WORK INSTRUCTION :: Your answer must be the exact lines of the listing below that run from the line with "Tyler Phelps <br/>" to the line with "- 데이터 전처리 및 분석 : 양지한, 양지훈, 엄상현", ends included, and no pictures.

DATA TO USE ::
+ + + + + + +
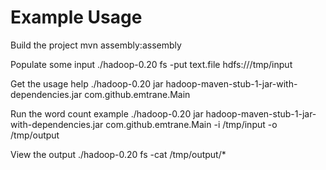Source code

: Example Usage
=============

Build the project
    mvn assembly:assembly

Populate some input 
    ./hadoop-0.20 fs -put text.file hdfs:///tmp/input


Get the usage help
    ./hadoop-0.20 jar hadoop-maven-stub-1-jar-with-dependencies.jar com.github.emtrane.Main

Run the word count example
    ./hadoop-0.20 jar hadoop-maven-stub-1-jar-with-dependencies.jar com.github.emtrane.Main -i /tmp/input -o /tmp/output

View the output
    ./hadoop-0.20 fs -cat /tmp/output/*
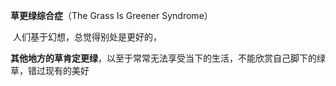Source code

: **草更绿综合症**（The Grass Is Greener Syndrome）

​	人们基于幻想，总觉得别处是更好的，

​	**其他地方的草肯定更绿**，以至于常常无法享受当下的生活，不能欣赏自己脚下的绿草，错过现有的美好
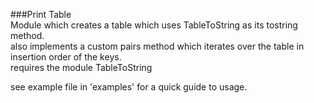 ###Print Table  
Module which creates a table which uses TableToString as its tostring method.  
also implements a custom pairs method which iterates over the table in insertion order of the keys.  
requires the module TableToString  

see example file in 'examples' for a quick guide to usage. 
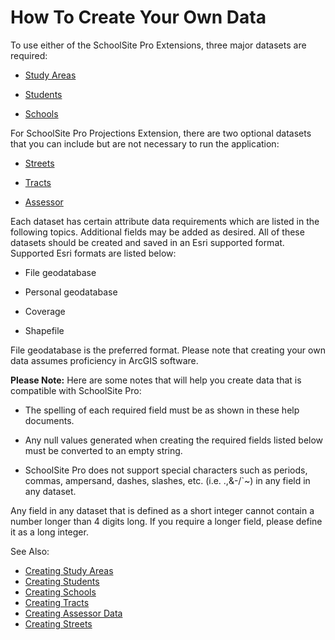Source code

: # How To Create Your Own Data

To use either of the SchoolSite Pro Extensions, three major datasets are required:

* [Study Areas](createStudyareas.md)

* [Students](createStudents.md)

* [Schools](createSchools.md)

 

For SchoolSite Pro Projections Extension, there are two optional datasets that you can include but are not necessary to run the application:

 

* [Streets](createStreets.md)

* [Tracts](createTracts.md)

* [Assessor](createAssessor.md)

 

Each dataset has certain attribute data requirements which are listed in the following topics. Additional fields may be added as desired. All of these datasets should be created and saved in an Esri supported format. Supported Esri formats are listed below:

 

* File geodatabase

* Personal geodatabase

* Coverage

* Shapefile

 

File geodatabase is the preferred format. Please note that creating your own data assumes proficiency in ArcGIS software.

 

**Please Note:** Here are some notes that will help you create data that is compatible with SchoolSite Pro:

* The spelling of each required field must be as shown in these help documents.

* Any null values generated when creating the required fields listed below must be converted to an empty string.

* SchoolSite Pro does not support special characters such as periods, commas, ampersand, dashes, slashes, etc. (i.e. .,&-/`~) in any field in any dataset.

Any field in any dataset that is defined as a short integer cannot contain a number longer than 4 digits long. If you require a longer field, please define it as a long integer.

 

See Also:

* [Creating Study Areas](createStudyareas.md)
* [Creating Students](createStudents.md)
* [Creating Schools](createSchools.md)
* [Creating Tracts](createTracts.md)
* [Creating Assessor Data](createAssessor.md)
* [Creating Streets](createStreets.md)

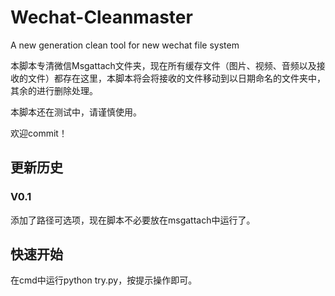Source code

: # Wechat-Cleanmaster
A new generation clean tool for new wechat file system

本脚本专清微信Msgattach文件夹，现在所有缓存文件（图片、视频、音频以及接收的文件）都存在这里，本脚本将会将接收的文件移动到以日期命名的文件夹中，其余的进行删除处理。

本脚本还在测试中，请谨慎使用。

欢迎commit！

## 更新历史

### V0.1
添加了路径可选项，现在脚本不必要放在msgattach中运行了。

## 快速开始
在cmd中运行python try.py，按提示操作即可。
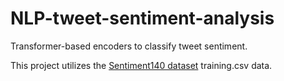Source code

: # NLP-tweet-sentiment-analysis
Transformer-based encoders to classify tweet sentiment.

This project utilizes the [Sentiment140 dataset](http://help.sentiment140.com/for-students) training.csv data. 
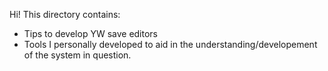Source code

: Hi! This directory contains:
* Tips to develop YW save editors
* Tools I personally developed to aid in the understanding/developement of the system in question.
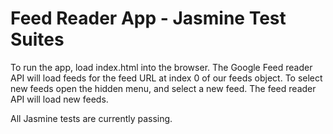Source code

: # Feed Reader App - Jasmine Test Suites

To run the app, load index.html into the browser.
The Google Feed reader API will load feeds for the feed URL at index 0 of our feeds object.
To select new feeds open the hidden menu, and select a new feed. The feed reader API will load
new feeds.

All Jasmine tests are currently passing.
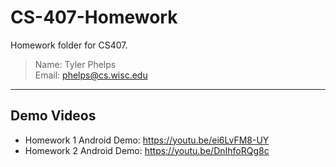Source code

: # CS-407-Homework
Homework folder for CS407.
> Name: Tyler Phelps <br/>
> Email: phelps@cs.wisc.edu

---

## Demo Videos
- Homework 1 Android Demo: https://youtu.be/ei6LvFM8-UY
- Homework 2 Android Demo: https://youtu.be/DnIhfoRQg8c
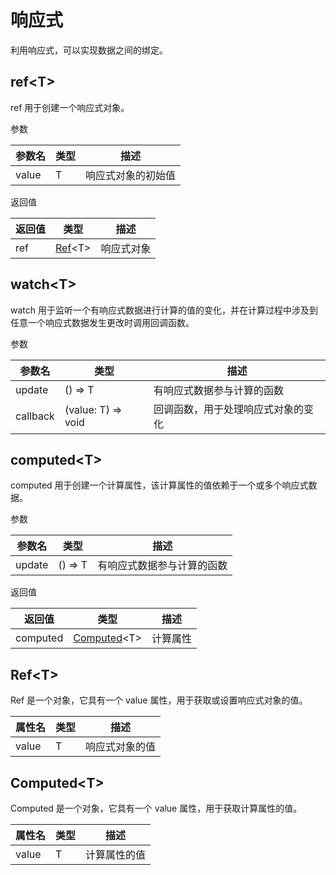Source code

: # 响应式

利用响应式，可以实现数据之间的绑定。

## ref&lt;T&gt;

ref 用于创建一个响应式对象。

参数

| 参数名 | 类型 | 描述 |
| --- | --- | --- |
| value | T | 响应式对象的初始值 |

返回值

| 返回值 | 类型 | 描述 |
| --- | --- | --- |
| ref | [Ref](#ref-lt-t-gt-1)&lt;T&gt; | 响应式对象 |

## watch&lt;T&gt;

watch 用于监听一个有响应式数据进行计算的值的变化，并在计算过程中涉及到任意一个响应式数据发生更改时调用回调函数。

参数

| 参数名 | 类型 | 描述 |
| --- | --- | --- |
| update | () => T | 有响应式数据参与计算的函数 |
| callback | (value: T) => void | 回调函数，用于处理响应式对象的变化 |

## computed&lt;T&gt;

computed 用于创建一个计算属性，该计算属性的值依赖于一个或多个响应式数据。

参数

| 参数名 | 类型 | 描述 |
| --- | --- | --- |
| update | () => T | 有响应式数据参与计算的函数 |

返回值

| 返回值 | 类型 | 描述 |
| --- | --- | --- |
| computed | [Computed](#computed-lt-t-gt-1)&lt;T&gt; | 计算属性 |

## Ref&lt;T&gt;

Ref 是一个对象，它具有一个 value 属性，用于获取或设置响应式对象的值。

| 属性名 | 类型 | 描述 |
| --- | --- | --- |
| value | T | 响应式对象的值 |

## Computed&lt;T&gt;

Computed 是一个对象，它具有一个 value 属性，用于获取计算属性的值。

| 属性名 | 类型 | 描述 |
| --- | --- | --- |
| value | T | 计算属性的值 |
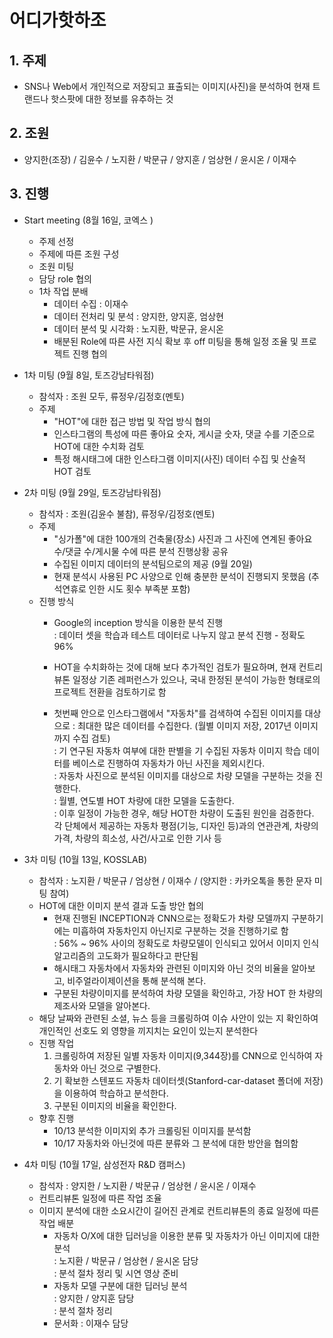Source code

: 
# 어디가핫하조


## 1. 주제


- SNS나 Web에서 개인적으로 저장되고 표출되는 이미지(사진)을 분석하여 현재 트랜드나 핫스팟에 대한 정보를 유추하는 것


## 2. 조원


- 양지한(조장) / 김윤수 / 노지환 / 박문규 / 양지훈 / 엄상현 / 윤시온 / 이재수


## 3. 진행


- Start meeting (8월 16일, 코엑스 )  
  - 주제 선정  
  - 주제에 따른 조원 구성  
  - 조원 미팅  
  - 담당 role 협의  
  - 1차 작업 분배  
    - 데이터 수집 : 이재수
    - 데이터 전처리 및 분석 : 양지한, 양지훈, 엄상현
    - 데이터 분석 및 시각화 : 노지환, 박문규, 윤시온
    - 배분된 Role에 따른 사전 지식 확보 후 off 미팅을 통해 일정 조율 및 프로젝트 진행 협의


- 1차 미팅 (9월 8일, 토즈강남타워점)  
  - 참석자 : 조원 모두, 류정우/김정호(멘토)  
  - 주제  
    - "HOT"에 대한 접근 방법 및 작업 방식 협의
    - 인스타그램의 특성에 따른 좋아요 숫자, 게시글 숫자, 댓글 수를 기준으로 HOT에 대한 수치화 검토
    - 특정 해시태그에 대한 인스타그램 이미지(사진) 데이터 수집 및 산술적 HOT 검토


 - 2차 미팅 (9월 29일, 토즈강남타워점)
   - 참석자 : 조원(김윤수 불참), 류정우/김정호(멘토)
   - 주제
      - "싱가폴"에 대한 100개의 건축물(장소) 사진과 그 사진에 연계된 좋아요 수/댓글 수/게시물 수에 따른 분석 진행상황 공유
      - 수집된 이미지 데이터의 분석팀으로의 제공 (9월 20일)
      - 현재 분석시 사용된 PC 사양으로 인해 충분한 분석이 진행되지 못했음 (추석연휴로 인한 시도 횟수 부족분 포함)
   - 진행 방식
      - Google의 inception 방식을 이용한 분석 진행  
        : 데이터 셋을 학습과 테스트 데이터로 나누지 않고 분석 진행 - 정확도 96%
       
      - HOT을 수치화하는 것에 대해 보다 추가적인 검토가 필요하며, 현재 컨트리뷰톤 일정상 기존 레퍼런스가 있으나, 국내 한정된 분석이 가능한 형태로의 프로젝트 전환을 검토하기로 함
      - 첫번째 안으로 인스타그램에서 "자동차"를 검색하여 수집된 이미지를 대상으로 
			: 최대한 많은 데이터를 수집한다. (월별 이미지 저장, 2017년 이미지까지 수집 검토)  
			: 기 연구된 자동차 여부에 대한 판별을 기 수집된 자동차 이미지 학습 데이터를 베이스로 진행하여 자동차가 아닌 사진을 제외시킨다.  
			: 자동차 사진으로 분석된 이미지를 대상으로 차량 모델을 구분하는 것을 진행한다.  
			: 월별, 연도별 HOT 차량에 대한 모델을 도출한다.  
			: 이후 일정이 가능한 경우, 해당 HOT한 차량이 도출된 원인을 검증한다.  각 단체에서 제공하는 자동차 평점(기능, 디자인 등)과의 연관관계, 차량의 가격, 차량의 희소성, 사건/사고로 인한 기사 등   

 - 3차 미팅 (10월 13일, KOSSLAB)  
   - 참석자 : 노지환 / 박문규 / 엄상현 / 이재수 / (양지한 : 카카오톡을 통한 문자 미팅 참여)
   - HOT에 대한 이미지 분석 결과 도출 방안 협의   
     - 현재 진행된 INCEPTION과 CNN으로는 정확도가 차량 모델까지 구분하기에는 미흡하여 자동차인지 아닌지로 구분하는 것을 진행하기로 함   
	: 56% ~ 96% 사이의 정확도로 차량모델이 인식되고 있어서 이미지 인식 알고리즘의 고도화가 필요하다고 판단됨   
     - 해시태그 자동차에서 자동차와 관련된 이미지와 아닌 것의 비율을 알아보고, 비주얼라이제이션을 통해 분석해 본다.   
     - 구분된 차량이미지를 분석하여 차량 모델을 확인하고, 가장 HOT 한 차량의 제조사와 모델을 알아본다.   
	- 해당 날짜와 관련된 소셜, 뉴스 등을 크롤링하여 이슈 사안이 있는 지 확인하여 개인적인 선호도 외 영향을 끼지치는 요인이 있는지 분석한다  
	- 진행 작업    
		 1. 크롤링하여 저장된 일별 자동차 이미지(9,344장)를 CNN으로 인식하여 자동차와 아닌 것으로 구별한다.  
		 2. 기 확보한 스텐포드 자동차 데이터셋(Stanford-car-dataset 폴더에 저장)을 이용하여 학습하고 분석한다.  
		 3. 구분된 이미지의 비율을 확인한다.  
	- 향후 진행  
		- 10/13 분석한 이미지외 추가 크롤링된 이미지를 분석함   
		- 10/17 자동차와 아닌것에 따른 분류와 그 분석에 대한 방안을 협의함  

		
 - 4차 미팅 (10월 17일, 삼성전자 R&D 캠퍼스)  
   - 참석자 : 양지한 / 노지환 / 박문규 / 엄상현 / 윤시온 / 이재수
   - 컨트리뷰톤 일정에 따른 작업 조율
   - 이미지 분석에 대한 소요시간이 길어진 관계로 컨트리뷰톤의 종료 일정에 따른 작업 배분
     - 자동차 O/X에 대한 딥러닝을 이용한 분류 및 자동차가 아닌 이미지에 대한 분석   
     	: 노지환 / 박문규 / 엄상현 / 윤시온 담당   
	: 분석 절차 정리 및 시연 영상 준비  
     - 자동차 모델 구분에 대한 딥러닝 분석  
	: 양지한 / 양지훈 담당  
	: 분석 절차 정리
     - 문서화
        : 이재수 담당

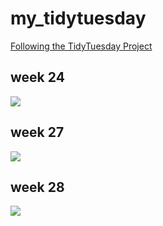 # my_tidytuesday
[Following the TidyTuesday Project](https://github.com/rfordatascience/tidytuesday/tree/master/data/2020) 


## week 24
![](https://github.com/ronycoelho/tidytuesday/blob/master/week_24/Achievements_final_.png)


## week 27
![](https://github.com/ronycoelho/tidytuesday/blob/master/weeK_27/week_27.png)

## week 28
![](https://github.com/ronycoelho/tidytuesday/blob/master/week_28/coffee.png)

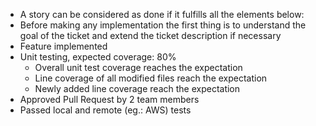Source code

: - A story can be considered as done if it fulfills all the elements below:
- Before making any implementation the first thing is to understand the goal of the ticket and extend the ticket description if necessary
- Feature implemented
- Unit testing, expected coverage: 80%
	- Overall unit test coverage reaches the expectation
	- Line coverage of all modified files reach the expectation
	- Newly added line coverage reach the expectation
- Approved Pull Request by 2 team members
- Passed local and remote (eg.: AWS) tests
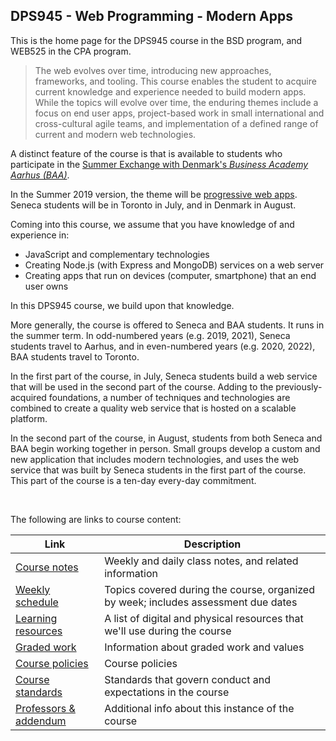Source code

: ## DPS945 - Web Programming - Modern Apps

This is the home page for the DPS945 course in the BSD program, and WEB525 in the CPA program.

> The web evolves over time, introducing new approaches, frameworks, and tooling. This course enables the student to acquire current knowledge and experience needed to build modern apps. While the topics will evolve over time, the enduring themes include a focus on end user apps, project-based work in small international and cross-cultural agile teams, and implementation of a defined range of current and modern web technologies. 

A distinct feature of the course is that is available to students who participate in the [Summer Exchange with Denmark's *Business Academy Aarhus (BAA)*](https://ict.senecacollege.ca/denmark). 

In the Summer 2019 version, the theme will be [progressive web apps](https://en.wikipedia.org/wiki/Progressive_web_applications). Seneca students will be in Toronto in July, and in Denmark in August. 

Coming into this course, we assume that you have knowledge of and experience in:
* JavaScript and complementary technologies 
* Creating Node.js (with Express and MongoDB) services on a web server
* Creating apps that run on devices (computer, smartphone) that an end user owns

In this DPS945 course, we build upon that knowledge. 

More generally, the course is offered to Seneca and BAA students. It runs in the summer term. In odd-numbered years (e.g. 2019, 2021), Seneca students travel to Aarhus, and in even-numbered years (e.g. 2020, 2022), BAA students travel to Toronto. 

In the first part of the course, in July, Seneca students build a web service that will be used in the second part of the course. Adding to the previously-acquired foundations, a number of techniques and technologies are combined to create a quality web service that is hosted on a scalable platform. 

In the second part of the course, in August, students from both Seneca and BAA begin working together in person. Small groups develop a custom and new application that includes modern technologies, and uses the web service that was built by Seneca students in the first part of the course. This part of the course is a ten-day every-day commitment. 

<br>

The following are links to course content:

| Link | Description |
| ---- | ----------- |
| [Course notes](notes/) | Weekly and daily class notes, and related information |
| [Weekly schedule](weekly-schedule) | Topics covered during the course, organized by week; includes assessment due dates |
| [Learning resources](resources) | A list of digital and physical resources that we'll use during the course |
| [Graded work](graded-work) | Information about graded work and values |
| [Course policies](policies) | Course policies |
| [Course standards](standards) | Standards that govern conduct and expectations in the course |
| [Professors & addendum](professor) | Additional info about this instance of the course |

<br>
+ + + + + + +
WRITTEN RESPONSE ::
> Name: Tyler Phelps <br/>
> Email: phelps@cs.wisc.edu

---

## Demo Videos
- Homework 1 Android Demo: https://youtu.be/ei6LvFM8-UY
- Homework 2 Android Demo: https://youtu.be/DnIhfoRQg8c
Source code

: # 响应式

利用响应式，可以实现数据之间的绑定。

## ref&lt;T&gt;

ref 用于创建一个响应式对象。

参数

| 参数名 | 类型 | 描述 |
| --- | --- | --- |
| value | T | 响应式对象的初始值 |

返回值

| 返回值 | 类型 | 描述 |
| --- | --- | --- |
| ref | [Ref](#ref-lt-t-gt-1)&lt;T&gt; | 响应式对象 |

## watch&lt;T&gt;

watch 用于监听一个有响应式数据进行计算的值的变化，并在计算过程中涉及到任意一个响应式数据发生更改时调用回调函数。

参数

| 参数名 | 类型 | 描述 |
| --- | --- | --- |
| update | () => T | 有响应式数据参与计算的函数 |
| callback | (value: T) => void | 回调函数，用于处理响应式对象的变化 |

## computed&lt;T&gt;

computed 用于创建一个计算属性，该计算属性的值依赖于一个或多个响应式数据。

参数

| 参数名 | 类型 | 描述 |
| --- | --- | --- |
| update | () => T | 有响应式数据参与计算的函数 |

返回值

| 返回值 | 类型 | 描述 |
| --- | --- | --- |
| computed | [Computed](#computed-lt-t-gt-1)&lt;T&gt; | 计算属性 |

## Ref&lt;T&gt;

Ref 是一个对象，它具有一个 value 属性，用于获取或设置响应式对象的值。

| 属性名 | 类型 | 描述 |
| --- | --- | --- |
| value | T | 响应式对象的值 |

## Computed&lt;T&gt;

Computed 是一个对象，它具有一个 value 属性，用于获取计算属性的值。

| 属性名 | 类型 | 描述 |
| --- | --- | --- |
| value | T | 计算属性的值 |
Source code

: 
# 어디가핫하조


## 1. 주제


- SNS나 Web에서 개인적으로 저장되고 표출되는 이미지(사진)을 분석하여 현재 트랜드나 핫스팟에 대한 정보를 유추하는 것


## 2. 조원


- 양지한(조장) / 김윤수 / 노지환 / 박문규 / 양지훈 / 엄상현 / 윤시온 / 이재수


## 3. 진행


- Start meeting (8월 16일, 코엑스 )  
  - 주제 선정  
  - 주제에 따른 조원 구성  
  - 조원 미팅  
  - 담당 role 협의  
  - 1차 작업 분배  
    - 데이터 수집 : 이재수
    - 데이터 전처리 및 분석 : 양지한, 양지훈, 엄상현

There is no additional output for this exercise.